TASK BRIEF
What is the count of lines below that include "Article"? Reply with nothing else.

DATASET RECORDS

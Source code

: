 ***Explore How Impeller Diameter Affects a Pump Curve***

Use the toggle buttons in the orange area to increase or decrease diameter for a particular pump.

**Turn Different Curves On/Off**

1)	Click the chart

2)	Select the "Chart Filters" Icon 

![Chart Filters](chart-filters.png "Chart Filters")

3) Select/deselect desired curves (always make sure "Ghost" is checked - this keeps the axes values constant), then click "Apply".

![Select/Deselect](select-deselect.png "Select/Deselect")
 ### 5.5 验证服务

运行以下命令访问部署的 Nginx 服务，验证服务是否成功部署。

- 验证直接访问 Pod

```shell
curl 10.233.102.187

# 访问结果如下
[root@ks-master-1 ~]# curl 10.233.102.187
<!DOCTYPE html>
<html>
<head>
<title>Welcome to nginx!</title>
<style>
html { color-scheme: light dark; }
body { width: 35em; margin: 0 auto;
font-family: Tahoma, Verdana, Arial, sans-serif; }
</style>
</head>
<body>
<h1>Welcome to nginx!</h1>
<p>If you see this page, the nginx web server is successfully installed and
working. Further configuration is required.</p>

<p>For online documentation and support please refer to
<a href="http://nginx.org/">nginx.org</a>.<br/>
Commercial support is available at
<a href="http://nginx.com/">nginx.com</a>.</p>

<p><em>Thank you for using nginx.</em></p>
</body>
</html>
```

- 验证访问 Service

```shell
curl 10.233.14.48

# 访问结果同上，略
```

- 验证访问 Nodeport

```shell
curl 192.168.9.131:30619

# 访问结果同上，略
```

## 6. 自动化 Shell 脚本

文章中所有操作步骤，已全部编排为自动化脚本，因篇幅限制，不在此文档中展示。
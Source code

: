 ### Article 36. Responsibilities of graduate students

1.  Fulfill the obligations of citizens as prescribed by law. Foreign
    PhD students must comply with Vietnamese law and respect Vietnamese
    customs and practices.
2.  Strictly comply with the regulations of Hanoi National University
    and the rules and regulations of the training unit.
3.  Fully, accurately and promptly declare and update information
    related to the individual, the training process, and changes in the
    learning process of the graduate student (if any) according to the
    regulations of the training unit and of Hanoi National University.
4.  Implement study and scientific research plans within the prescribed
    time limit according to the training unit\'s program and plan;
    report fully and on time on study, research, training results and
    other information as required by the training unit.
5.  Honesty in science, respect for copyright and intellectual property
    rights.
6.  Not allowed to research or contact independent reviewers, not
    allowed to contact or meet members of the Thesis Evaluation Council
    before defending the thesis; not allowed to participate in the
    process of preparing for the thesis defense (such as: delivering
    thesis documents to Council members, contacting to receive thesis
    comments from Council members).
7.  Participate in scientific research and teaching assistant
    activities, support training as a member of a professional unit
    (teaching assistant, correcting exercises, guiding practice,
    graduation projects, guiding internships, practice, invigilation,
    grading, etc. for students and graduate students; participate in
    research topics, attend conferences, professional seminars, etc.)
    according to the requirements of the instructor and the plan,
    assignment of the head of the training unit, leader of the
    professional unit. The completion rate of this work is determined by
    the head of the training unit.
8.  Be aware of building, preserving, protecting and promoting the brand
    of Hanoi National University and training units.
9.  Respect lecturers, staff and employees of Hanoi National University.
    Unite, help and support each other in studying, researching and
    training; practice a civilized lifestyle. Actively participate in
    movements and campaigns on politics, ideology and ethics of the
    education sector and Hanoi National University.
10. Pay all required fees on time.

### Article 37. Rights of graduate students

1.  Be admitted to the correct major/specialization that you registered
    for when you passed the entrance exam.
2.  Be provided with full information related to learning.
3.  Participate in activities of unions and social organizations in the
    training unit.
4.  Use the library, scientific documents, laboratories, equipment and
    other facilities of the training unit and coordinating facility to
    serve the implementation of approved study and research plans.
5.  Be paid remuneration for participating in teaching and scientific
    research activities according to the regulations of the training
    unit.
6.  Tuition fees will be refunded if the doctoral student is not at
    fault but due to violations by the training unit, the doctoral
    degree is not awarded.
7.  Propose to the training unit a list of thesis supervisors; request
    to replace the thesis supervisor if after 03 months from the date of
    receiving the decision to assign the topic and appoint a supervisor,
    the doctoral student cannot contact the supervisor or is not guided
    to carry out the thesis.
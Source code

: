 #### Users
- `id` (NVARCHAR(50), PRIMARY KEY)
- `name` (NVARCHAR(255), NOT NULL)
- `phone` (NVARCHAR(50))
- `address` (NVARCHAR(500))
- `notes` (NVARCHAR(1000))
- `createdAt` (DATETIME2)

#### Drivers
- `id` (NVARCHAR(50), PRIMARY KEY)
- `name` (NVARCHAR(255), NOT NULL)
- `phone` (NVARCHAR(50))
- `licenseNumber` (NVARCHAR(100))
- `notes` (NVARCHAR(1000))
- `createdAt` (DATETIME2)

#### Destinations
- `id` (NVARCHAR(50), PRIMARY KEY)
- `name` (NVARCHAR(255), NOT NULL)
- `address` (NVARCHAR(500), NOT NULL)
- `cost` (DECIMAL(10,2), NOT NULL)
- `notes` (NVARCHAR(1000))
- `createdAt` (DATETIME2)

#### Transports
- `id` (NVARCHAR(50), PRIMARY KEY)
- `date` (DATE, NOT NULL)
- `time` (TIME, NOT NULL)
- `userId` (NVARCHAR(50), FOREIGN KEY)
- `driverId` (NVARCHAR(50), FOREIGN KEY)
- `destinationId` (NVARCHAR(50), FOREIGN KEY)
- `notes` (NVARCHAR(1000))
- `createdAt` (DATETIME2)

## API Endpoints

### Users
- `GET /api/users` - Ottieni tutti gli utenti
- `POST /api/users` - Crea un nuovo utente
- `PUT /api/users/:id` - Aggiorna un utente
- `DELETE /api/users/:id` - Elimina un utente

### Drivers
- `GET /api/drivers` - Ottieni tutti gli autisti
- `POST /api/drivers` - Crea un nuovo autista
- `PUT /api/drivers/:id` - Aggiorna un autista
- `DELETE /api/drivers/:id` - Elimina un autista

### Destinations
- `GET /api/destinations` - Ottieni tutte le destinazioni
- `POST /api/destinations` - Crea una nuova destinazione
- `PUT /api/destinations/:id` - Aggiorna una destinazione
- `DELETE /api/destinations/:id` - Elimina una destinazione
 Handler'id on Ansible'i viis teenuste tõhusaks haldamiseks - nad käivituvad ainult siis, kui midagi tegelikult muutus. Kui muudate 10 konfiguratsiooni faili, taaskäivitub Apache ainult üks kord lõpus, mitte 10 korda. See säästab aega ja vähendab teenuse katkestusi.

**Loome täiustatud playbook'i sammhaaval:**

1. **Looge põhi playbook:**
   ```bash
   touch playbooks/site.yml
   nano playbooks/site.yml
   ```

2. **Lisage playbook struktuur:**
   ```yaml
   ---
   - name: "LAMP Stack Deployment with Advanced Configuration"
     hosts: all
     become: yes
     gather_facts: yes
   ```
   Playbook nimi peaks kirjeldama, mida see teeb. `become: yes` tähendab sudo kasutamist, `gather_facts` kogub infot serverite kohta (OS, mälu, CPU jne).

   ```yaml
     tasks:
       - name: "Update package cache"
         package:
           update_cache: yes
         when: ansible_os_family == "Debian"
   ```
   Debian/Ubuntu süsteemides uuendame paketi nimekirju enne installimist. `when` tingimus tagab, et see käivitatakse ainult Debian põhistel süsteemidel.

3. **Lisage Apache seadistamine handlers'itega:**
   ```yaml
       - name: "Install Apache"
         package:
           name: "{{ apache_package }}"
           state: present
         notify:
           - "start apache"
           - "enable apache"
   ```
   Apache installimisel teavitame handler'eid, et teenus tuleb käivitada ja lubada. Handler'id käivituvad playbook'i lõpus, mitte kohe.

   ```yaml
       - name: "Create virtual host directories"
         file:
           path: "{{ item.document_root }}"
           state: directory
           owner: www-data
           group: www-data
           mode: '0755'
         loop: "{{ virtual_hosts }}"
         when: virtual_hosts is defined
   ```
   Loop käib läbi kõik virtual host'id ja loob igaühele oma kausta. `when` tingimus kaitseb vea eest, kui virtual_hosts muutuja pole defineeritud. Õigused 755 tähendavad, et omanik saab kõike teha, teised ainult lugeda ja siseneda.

OUTPUT OF THE TASK
2